The Horror4Kids Twitter feed shared this video a few months ago, and I’ve been saving it for Halloween season. As they wrote in the post: In 1973 Halloween actor Donald Pleasence (Dr. Loomis) recorded a voiceover for a drowning PSA that was, “so frightening it gave children nightmares.”
In 1973 Halloween actor Donald Pleasence (Dr. Loomis) recorded a voiceover for a drowning PSA that was, "so frightening it gave children nightmares." pic.twitter.com/xxzPtyvKO8
— Horror4Kids (@horror4kids) July 28, 2022
Read in transcript form, it’s just as menacing:
“I am the spirit of dark and lonely water. Ready to trap the unwary, the showoff, the fool. And this is the kind of place you’d expect to find me. But no one expects to find me here. It seems to ordinary. But that pool is deep. The boy is showing off. The bank is slippery. The showoffs are easy. But the unwary ones are easier still. This branch is weak, rotten. It will never take his weight. Only a fool would ignore this. But there’s one born every minute. Under the water there are traps. Old cars, bedsteads, weeds, hidden depths. It’s the perfect place…for an accident.
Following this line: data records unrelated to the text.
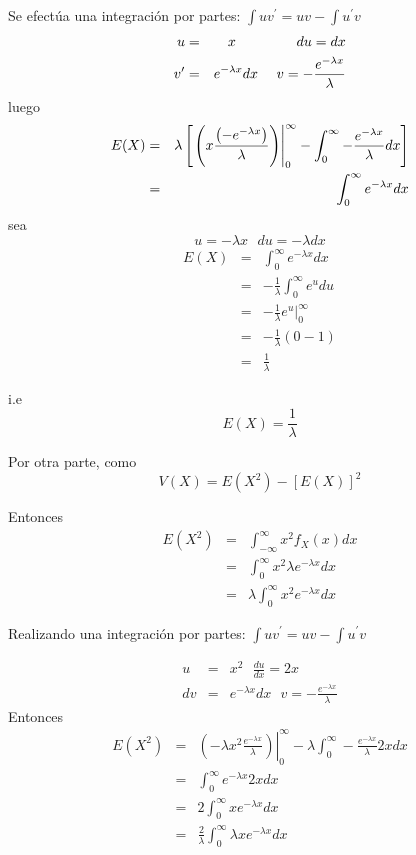 \begin{i}
Se efectúa una integración por partes: $\int uv^{\prime }=uv-\int u^{\prime }v$
\begin{eqnarray*}
u &=&x\text{ \ \ \ \ \ \ \ \ \ \ \ \ }du=dx \\
v^{\prime } &=&e^{-\lambda x}dx\text{ \ \ \ }v=-\frac{e^{-\lambda x}}{%
\lambda }
\end{eqnarray*}%
luego
\begin{eqnarray*}
E(X) &=&\lambda \left[ \left. \left( x\frac{\left( -e^{-\lambda x}\right) }{%
\lambda }\right) \right\vert _{0}^{\infty }-\int_{0}^{\infty }-\frac{%
e^{-\lambda x}}{\lambda }dx\right] \\
&=&\int_{0}^{\infty }e^{-\lambda x}dx
\end{eqnarray*}
sea 
\begin{equation*}
u=-\lambda x\text{ \ }du=-\lambda dx
\end{equation*}
\begin{eqnarray*}
E(X) &=&\int_{0}^{\infty }e^{-\lambda x}dx \\
&=&-\frac{1}{\lambda }\int_{0}^{\infty }e^{u}du \\
&=&-\frac{1}{\lambda }\left. e^{u}\right\vert _{0}^{\infty } \\
&=&-\frac{1}{\lambda }\left( 0-1\right) \\
&=&\frac{1}{\lambda }
\end{eqnarray*}

i.e
\begin{equation*}
E(X)=\frac{1}{\lambda }
\end{equation*}

Por otra parte, como 
\begin{equation*}
V(X)=E(X^{2})-\left[ E(X)\right] ^{2}
\end{equation*}

Entonces
\begin{eqnarray*}
E(X^{2}) &=&\int_{-\infty }^{\infty }x^{2}f_{X}(x)dx \\
&=&\int_{0}^{\infty }x^{2}\lambda e^{-\lambda x}dx \\
&=&\lambda \int_{0}^{\infty }x^{2}e^{-\lambda x}dx
\end{eqnarray*}

Realizando una integración por partes: $\int uv^{\prime }=uv-\int u^{\prime }v$

\begin{eqnarray*}
u &=&x^{2}\text{ \ \ \ \ \ \ \ \ \ \ \ \ }\frac{du}{dx}=2x \\
dv &=&e^{-\lambda x}dx\text{ \ \ \ \ \ \ \ \ }v=-\frac{e^{-\lambda x}}{\lambda}
\end{eqnarray*}
Entonces
\begin{eqnarray*}
E(X^{2}) &=&\left. \left( -\lambda x^{2}\frac{e^{-\lambda x}}{\lambda }
\right) \right\vert _{0}^{\infty }-\lambda \int_{0}^{\infty }-\frac{
e^{-\lambda x}}{\lambda }2xdx \\
&=&\int_{0}^{\infty }e^{-\lambda x}2xdx \\
&=&2\int_{0}^{\infty }xe^{-\lambda x}dx \\
&=&\frac{2}{\lambda }\int_{0}^{\infty }\lambda xe^{-\lambda x}dx
\end{eqnarray*}


\end{i}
Sensible children? I have no power over them. I’ll be back…”
Yeah, that’s pure nightmare fuel. Any sort of old-school corniness you could tag the actual production of the PSA with is instantly eradicated by Pleasence’s creeping cadence. I’ve always thought of his Dr. Loomis as one of the great characters in horror cinema. Donald Pleasence brought a sense of gravitas to his Loomis that underscored the seriousness and the hysteria in the original Halloween movie and its sequel. Letting him loose on a PSA meant to keep small children from making poor choices that might kill them? It’s as if he was born for the role. That raspy whisper…
Hey! Hey, Lonnie, get your ass away from there!